[Input material — start]

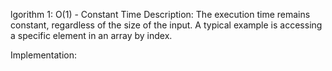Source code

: lgorithm 1: O(1) - Constant Time
Description:
The execution time remains constant, regardless of the size of the input. A typical example is accessing a specific element in an array by index.

Implementation:
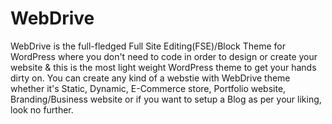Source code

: # WebDrive
WebDrive is the full-fledged Full Site Editing(FSE)/Block Theme for WordPress where you don't need to code in order to design or create your website &amp; this is the most light weight WordPress theme to get your hands dirty on.
You can create any kind of a webstie with WebDrive theme whether it's Static, Dynamic, E-Commerce store, Portfolio website, Branding/Business website or if you want to setup a Blog as per your liking, look no further.
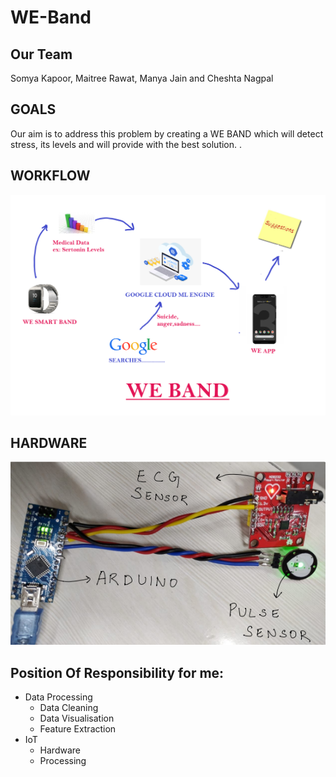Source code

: # WE-Band
## Our Team
Somya Kapoor, Maitree Rawat, Manya Jain and Cheshta Nagpal

## GOALS
Our aim is to address this problem by creating a WE BAND which will detect stress, its levels and will provide with the best solution. .

## WORKFLOW
![WORKFLOW](https://github.com/somya-kapoor/WE-Band/blob/master/Images/we-band.png)

## HARDWARE
![HARDWARE](https://github.com/somya-kapoor/WE-Band/blob/master/Images/hardware.png)

## Position Of Responsibility for me:
- Data Processing
  - Data Cleaning
  - Data Visualisation
  - Feature Extraction
- IoT 
  - Hardware
  - Processing
  
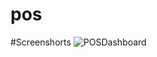 # pos

#Screenshorts
![POSDashboard](https://user-images.githubusercontent.com/49924816/94346280-2f7db900-0034-11eb-827f-47d979055b68.png)
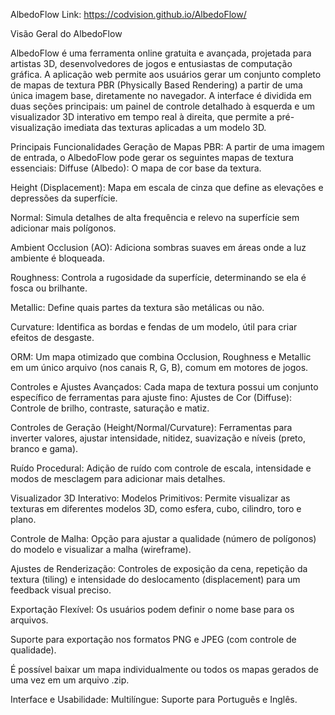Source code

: AlbedoFlow Link: https://codvision.github.io/AlbedoFlow/

Visão Geral do AlbedoFlow

AlbedoFlow é uma ferramenta online gratuita e avançada, projetada para artistas 3D, desenvolvedores de jogos e entusiastas de computação gráfica. A aplicação web permite aos usuários gerar um conjunto completo de mapas de textura PBR (Physically Based Rendering) a partir de uma única imagem base, diretamente no navegador.
A interface é dividida em duas seções principais: um painel de controle detalhado à esquerda e um visualizador 3D interativo em tempo real à direita, que permite a pré-visualização imediata das texturas aplicadas a um modelo 3D.

Principais Funcionalidades
Geração de Mapas PBR: A partir de uma imagem de entrada, o AlbedoFlow pode gerar os seguintes mapas de textura essenciais:
Diffuse (Albedo): O mapa de cor base da textura.

Height (Displacement): Mapa em escala de cinza que define as elevações e depressões da superfície.

Normal: Simula detalhes de alta frequência e relevo na superfície sem adicionar mais polígonos.

Ambient Occlusion (AO): Adiciona sombras suaves em áreas onde a luz ambiente é bloqueada.

Roughness: Controla a rugosidade da superfície, determinando se ela é fosca ou brilhante.

Metallic: Define quais partes da textura são metálicas ou não.

Curvature: Identifica as bordas e fendas de um modelo, útil para criar efeitos de desgaste.

ORM: Um mapa otimizado que combina Occlusion, Roughness e Metallic em um único arquivo (nos canais R, G, B), comum em motores de jogos.

Controles e Ajustes Avançados: Cada mapa de textura possui um conjunto específico de ferramentas para ajuste fino:
Ajustes de Cor (Diffuse): Controle de brilho, contraste, saturação e matiz.

Controles de Geração (Height/Normal/Curvature): Ferramentas para inverter valores, ajustar intensidade, nitidez, suavização e níveis (preto, branco e gama).

Ruído Procedural: Adição de ruído com controle de escala, intensidade e modos de mesclagem para adicionar mais detalhes.

Visualizador 3D Interativo:
Modelos Primitivos: Permite visualizar as texturas em diferentes modelos 3D, como esfera, cubo, cilindro, toro e plano.

Controle de Malha: Opção para ajustar a qualidade (número de polígonos) do modelo e visualizar a malha (wireframe).

Ajustes de Renderização: Controles de exposição da cena, repetição da textura (tiling) e intensidade do deslocamento (displacement) para um feedback visual preciso.

Exportação Flexível:
Os usuários podem definir o nome base para os arquivos.

Suporte para exportação nos formatos PNG e JPEG (com controle de qualidade).

É possível baixar um mapa individualmente ou todos os mapas gerados de uma vez em um arquivo .zip.

Interface e Usabilidade:
Multilíngue: Suporte para Português e Inglês.
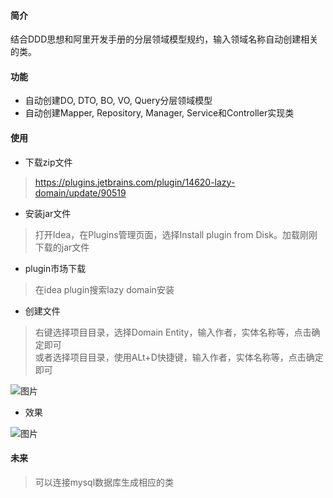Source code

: #### 简介

结合DDD思想和阿里开发手册的分层领域模型规约，输入领域名称自动创建相关的类。

#### 功能

* 自动创建DO, DTO, BO, VO, Query分层领域模型
* 自动创建Mapper, Repository, Manager, Service和Controller实现类
#### 使用

* 下载zip文件
>https://plugins.jetbrains.com/plugin/14620-lazy-domain/update/90519
* 安装jar文件
>打开Idea，在Plugins管理页面，选择Install plugin from Disk。加载刚刚下载的jar文件
* plugin市场下载
> 在idea plugin搜索lazy domain安装
* 创建文件
> 右键选择项目目录，选择Domain Entity，输入作者，实体名称等，点击确定即可 <br/>
> 或者选择项目目录，使用ALt+D快捷键，输入作者，实体名称等，点击确定即可

![图片](https://uploader.shimo.im/f/tqAkxDnaYcGOsWAw.png!thumbnail)

* 效果

![图片](https://uploader.shimo.im/f/xR7nXP5JJmkq89aI.png!thumbnail)

#### 未来
> 可以连接mysql数据库生成相应的类
 

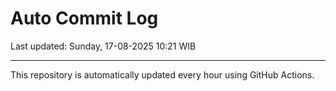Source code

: # Auto Commit Log

Last updated: Sunday, 17-08-2025 10:21 WIB

---

This repository is automatically updated every hour using GitHub Actions.
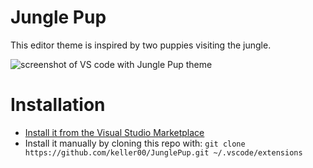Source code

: # Jungle Pup
This editor theme is inspired by two puppies visiting the jungle.

![screenshot of VS code with Jungle Pup theme](https://user-images.githubusercontent.com/8452750/162604541-f4c93bb9-b116-42ac-ae61-d687e73e332e.jpg)

# Installation
 * [Install it from the Visual Studio Marketplace](https://marketplace.visualstudio.com/items?itemName=keller00.junglepup)
 * Install it manually by cloning this repo with: `git clone https://github.com/keller00/JunglePup.git ~/.vscode/extensions`
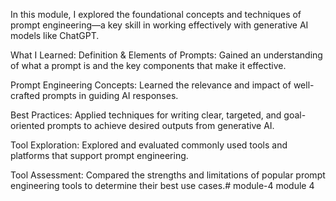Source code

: In this module, I explored the foundational concepts and techniques of prompt engineering—a key skill in working effectively with generative AI models like ChatGPT.

 What I Learned:
Definition & Elements of Prompts: Gained an understanding of what a prompt is and the key components that make it effective.

Prompt Engineering Concepts: Learned the relevance and impact of well-crafted prompts in guiding AI responses.

Best Practices: Applied techniques for writing clear, targeted, and goal-oriented prompts to achieve desired outputs from generative AI.

Tool Exploration: Explored and evaluated commonly used tools and platforms that support prompt engineering.

Tool Assessment: Compared the strengths and limitations of popular prompt engineering tools to determine their best use cases.# module-4
module 4
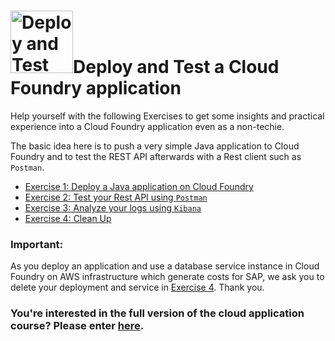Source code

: # <img src="https://github.wdf.sap.corp/cc-java-dev/cc-coursematerial/blob/master/Z_ReuseImages/images/yourTurn.jpg" width="100" alt="Deploy and Test Cloud Foundry application"/>Deploy and Test a Cloud Foundry application 
Help yourself with the following Exercises to get some insights and practical experience into a Cloud Foundry application even as a non-techie.

The basic idea here is to push a very simple Java application to Cloud Foundry and to test the REST API afterwards with a Rest client such as `Postman`.


- [Exercise 1: Deploy a Java application on Cloud Foundry](Exercise1_CloudFoundry.md)
- [Exercise 2: Test your Rest API using `Postman`](Exercise2_TestYourRESTApi.md)
- [Exercise 3: Analyze your logs using `Kibana`](Exercise3_KibanaLoggingDashboard.md)
- [Exercise 4: Clean Up](Exercise4_CleanUp.md)

### Important: 
As you deploy an application and use a database service instance in Cloud Foundry on AWS infrastructure which generate costs for SAP, we ask you to delete your deployment and service in [Exercise 4](Exercise4_CleanUp.md). Thank you.

### You're interested in the full version of the cloud application course? Please enter [here](https://github.wdf.sap.corp/cc-java-dev/cc-coursematerial/wiki).

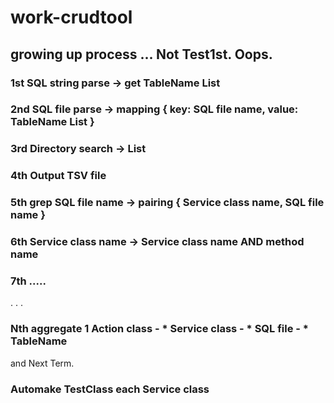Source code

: # work-crudtool

## growing up process ... Not Test1st. Oops.

### 1st SQL string parse -> get TableName List

### 2nd SQL file parse -> mapping { key: SQL file name, value: TableName List }

### 3rd Directory search -> List<Map>

### 4th Output TSV file

### 5th grep SQL file name -> pairing { Service class name, SQL file name }

### 6th Service class name -> Service class name AND method name

### 7th .....

  .
  .
  .

### Nth aggregate 1 Action class - * Service class - * SQL file - * TableName


  and Next Term.

### Automake TestClass each Service class
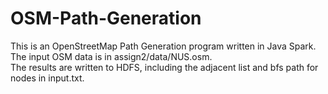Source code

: # OSM-Path-Generation
This is an OpenStreetMap Path Generation program written in Java Spark. </br>
The input OSM data is in assign2/data/NUS.osm. </br>
The results are written to HDFS, including the adjacent list and bfs path for nodes in input.txt.
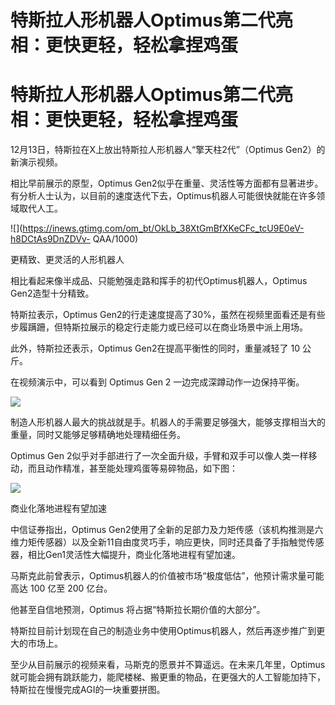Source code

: # 特斯拉人形机器人Optimus第二代亮相：更快更轻，轻松拿捏鸡蛋

# 特斯拉人形机器人Optimus第二代亮相：更快更轻，轻松拿捏鸡蛋

12月13日，特斯拉在X上放出特斯拉人形机器人“擎天柱2代”（Optimus Gen2）的新演示视频。

相比早前展示的原型，Optimus
Gen2似乎在重量、灵活性等方面都有显著进步。有分析人士认为，以目前的速度迭代下去，Optimus机器人可能很快就能在许多领域取代人工。

![](https://inews.gtimg.com/om_bt/OkLb_38XtGmBfXKeCFc_tcU9E0eV-h8DCtAs9DnZDVv-
QAA/1000)

更精致、更灵活的人形机器人

相比看起来像半成品、只能勉强走路和挥手的初代Optimus机器人，Optimus Gen2造型十分精致。

特斯拉表示，Optimus Gen2的行走速度提高了30%，虽然在视频里面看还是有些步履蹒跚，但特斯拉展示的稳定行走能力或已经可以在商业场景中派上用场。

此外，特斯拉还表示，Optimus Gen2在提高平衡性的同时，重量减轻了 10 公斤。

在视频演示中，可以看到 Optimus Gen 2 一边完成深蹲动作一边保持平衡。

![](https://inews.gtimg.com/om_bt/O7WzJrM2i_nOhE3bpSezEXJjen3I0Tr1LzfVCqgPuqZWUAA/1000)

制造人形机器人最大的挑战就是手。机器人的手需要足够强大，能够支撑相当大的重量，同时又能够足够精确地处理精细任务。

Optimus Gen 2似乎对手部进行了一次全面升级，手臂和双手可以像人类一样移动，而且动作精准，甚至能处理鸡蛋等易碎物品，如下图：

![](https://inews.gtimg.com/om_bt/GhziZqIaOp2kaye08limcafS0UB7ryt9D4osH3xK07a-kAA/0)

商业化落地进程有望加速

中信证券指出，Optimus
Gen2使用了全新的足部力及力矩传感（该机构推测是六维力矩传感器）以及全新11自由度灵巧手，响应更快，同时还具备了手指触觉传感器，相比Gen1灵活性大幅提升，商业化落地进程有望加速。

马斯克此前曾表示，Optimus机器人的价值被市场“极度低估”，他预计需求量可能高达 100 亿至 200 亿台。

他甚至自信地预测，Optimus 将占据“特斯拉长期价值的大部分”。

特斯拉目前计划现在自己的制造业务中使用Optimus机器人，然后再逐步推广到更大的市场上。

至少从目前展示的视频来看，马斯克的愿景并不算遥远。在未来几年里，Optimus就可能会拥有跳跃能力，能爬楼梯、搬更重的物品，在更强大的人工智能加持下，特斯拉在慢慢完成AGI的一块重要拼图。

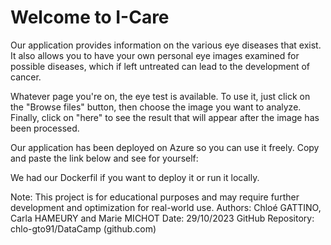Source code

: # Welcome to I-Care

Our application provides information on the various eye diseases that exist. It also allows you to have your own personal eye images examined for possible diseases, which if left untreated can lead to the development of cancer.

Whatever page you're on, the eye test is available. To use it, just click on the "Browse files" button, then choose the image you want to analyze. 
Finally, click on "here" to see the result that will appear after the image has been processed. 

Our application has been deployed on Azure so you can use it freely. Copy and paste the link below and see for yourself: 

We had our Dockerfil if you want to deploy it or run it locally.



Note: This project is for educational purposes and may require further development and optimization for real-world use.
Authors: Chloé GATTINO, Carla HAMEURY and Marie MICHOT
Date: 29/10/2023
GitHub Repository: chlo-gto91/DataCamp (github.com)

[Input material — finish]

Going through the entries above, show each line that contains "githubusercontent".

![POSDashboard](https://user-images.githubusercontent.com/49924816/94346280-2f7db900-0034-11eb-827f-47d979055b68.png)
![screenshot of VS code with Jungle Pup theme](https://user-images.githubusercontent.com/8452750/162604541-f4c93bb9-b116-42ac-ae61-d687e73e332e.jpg)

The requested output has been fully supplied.